Como gusta adjetivar hoy en día los más jóvenes: dar clases en FP es satisfactorio. No debiera hacer falta escuchar sonidos adormecedores o ver vídeos placenteros para trabajar con cierta complacencia. Sentir que trabajamos con personas que te escuchan y que sabes que comienzan a saber lo poco que saben (perdón por el trabalenguas) es inestimable. O priceless. Como diría ese anuncio de tarjetas de crédito. Pero también abundan los insatisfechos. Y ambos estamos faltos de reflexión.
Muchos son los que se queman en esta profesión; sufren un burnout que por distintas razones prende en algunos docentes sin visos de querer sofocarse. Por mi experiencia, a pesar de ciertos perfiles que prefieren pasar por la docencia de refilón y sin mojarse, la gran mayoría se implica con sus estudiantes. Otra cosa es si aprovechamos, o nos dejan aprovechar, la capacidad de mejora que tienen nuestra enseñanza. Y aquí es donde cabe la reflexión, o la necesidad de la misma.
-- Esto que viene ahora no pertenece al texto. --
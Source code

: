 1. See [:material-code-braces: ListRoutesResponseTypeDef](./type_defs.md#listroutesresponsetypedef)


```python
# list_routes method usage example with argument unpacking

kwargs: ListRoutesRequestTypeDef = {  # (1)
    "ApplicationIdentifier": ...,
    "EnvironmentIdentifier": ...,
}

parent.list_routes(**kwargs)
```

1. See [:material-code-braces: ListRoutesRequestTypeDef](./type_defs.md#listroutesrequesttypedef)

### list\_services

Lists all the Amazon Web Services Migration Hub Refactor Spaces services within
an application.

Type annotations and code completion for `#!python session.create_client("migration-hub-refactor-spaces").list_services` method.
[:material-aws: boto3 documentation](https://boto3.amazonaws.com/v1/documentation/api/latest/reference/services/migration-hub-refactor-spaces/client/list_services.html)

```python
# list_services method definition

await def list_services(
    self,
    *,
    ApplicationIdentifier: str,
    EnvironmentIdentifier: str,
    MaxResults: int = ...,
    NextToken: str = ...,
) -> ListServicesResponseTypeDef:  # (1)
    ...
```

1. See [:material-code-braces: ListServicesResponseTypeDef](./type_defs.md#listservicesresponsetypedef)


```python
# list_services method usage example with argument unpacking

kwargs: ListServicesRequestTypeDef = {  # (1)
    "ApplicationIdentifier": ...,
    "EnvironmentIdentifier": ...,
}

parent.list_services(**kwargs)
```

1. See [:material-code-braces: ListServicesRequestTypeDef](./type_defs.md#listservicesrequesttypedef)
A pesar de las múltiples formaciones que se ofertan, los recursos que con cuentagotas nos caen en algunos centros, las normativas bienintencionadas o esa prestigiación social de la FP: hace falta mucha mayor reflexión conjunta. La mejora y la transformación de nuestra enseñanza no llega solo con formaciones puntuales, charlas motivadoras o deseos ilusionados. El día a día nos va comiendo, ya estamos calentando motores y enseguida se acaba un curso nuevo, comienzan las actuales prácticas y en breve nos volvemos a dedicar a la organización horaria y modular de un repetido septiembre. El día de la marmota. Y con escasa reflexión.
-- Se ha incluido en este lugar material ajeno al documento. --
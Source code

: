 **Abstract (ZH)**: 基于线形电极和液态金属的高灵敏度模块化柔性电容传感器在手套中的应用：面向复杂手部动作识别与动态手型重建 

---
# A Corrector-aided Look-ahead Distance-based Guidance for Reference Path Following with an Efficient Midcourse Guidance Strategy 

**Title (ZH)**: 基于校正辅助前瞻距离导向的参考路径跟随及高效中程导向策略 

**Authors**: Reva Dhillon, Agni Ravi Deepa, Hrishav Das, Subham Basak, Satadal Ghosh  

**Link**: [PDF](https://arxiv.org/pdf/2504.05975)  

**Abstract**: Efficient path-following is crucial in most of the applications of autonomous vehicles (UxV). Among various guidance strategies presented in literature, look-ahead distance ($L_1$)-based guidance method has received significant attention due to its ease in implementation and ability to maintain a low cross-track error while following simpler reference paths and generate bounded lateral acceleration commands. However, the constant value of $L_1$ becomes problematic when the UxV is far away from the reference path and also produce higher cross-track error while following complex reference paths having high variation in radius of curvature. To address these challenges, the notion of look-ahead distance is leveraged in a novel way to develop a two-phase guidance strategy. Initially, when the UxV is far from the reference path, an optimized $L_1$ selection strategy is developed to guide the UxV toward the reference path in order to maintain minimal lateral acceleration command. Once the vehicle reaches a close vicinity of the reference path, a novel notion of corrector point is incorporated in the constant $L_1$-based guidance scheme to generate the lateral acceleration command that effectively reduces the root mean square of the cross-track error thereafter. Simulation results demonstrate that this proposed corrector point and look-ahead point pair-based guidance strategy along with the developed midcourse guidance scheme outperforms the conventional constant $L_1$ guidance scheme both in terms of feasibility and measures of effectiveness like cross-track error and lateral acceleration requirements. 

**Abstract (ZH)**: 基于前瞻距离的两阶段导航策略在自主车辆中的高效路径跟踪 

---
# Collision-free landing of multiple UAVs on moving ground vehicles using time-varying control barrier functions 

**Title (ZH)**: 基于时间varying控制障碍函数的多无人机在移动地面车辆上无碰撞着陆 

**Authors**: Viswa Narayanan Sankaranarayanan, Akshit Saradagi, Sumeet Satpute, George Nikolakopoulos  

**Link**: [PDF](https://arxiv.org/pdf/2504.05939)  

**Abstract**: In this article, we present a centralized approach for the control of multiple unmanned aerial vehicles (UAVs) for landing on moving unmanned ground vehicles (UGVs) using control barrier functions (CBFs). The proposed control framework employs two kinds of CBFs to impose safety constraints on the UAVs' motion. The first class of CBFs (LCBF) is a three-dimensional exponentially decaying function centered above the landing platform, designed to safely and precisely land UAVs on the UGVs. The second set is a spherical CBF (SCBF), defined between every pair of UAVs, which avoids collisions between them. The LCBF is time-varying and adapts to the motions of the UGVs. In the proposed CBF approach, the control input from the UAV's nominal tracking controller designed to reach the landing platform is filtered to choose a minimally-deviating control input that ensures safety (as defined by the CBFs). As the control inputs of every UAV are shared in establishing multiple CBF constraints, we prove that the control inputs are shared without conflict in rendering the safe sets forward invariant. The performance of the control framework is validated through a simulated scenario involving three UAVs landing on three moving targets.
Sin reflexión acabamos consumidos por los detalles insignificantes de la enseñanza: las incidencias banales de un adolescente, la burocracia disfrazada de calidad forzosa, el yoísmo de mi materia o el qué dirá esa comunidad educativa cada día más incomunicada. Y la reflexión no es una prioridad. Y es necesaria esa reflexión donde cundan las lecturas, la diversidad de opiniones, la experiencia acumulada, los ideales de los principiantes, la política educativa, la investigación educativa, la pedagogía, el conocimiento de la norma, etc. Nos planteamos con exceso de velocidad el qué queremos enseñar, cómo hacerlo mejor y quiénes lo necesitan más. Y bien pagamos la multa con estrés y una ilusión menguante. Arrastramos inercias heredadas que nos impiden replantearnos nuestra docencia a la vez que escasean los enseñantes ejemplares a los que igualarnos.
La satisfacción de la FP puede acabar consumida entre cuantiosas iniciativas que solo añaden más tareas a los docentes a través de unas supuestas competencias adquiridas que en teoría deben mejorar nuestra oferta educativa. El papel del profesor, tutor, orientador, mediador, tecnólogo, comunicador, evaluador, innovador, especialista, adaptador... se torna verídico solo sobre el papel. Papeles sin reflexión ni recursos y alejados de las aulas. Impresos que camuflan la falta de tiempo y la escasa prioridad que concedemos a una reflexión educativa habitual capaz de transformar aprendizajes y mantener esa FP satisfactoria para todas las partes. Reflexionemos.